Maybe the lack of a feeling of accomplishment is related to the fact that your school gives them out for just showing up?

When I got my first 1st Dan, I thought it meant I was a badass. But given that I was 13, I hope I can be forgiven that bit of foolishness. 
In the many years since, promotions haven't meant much. I've gotten a couple of service awards that meant more. 
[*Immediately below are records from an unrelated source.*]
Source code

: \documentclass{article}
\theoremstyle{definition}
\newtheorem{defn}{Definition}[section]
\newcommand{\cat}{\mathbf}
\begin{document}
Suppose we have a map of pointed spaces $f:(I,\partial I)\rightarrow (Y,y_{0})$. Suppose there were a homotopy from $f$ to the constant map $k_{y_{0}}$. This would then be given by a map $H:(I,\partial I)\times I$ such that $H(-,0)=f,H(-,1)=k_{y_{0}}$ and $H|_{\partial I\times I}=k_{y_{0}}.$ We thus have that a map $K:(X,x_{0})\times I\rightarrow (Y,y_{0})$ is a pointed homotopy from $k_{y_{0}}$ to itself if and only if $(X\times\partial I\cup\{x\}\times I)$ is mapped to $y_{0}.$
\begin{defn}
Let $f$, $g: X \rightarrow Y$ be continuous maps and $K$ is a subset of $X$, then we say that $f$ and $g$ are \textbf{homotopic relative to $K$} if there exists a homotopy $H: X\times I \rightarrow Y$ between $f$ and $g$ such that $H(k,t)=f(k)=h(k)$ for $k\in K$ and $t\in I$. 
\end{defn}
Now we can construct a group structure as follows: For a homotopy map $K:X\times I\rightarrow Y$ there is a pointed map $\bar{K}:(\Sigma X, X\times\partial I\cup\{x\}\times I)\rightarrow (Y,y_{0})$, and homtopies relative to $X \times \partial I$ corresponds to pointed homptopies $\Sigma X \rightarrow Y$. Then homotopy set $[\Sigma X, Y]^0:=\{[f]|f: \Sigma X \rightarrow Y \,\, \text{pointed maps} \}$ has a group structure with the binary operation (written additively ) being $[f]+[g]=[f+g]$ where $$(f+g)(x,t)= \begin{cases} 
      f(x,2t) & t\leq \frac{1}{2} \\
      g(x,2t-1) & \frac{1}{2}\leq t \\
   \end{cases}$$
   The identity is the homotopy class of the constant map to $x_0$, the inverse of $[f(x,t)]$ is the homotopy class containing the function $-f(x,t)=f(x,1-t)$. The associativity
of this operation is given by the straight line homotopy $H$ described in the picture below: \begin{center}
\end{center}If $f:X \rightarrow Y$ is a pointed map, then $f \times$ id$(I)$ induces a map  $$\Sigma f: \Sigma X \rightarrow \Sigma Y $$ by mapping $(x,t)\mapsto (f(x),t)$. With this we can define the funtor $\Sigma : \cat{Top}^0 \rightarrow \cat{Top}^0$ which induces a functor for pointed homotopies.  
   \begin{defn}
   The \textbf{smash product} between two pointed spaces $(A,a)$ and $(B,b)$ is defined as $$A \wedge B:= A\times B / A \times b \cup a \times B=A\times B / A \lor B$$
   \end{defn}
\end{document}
Sent from an old fashioned 300 baud acoustic modem by whistling into the handset. Not TapaTalk. Really.


----------



## ks - learning to fly (Aug 9, 2015)

Gwai Lo Dan said:


> I got my black belt a few weeks ago and the KJN asked me this question after my 1st subsequent class.
> 
> Although I know he wanted to hear "great" or something similar, my honest answer was a little disappointing in that I felt that my kicking was better before, when I was working less and going to TKD more than my current 1-2 times per week.
> 
> ...



Before I answer - I must tell you that - _*NO, not everyone who shows up at TKD for 3 years "gets" a Black Belt*_ - period.
At our dojang, nobody 'gets' anything - they earn it - through blood, sweat and tears - no shortcuts, no excuses - no kidding.

That being said - 'how did it feel when I _*earned*_ my Black Belt?'  #1 - it felt amazing and for the first 10 minutes after my test
I couldn't stop looking at it   #2  I finally understood why Black Belt is called 'the beginning'..  but in a good way..


----------



## Earl Weiss (Aug 9, 2015)

ks - learning to fly said:


> I finally understood why Black Belt is called 'the beginning'..  but in a good way..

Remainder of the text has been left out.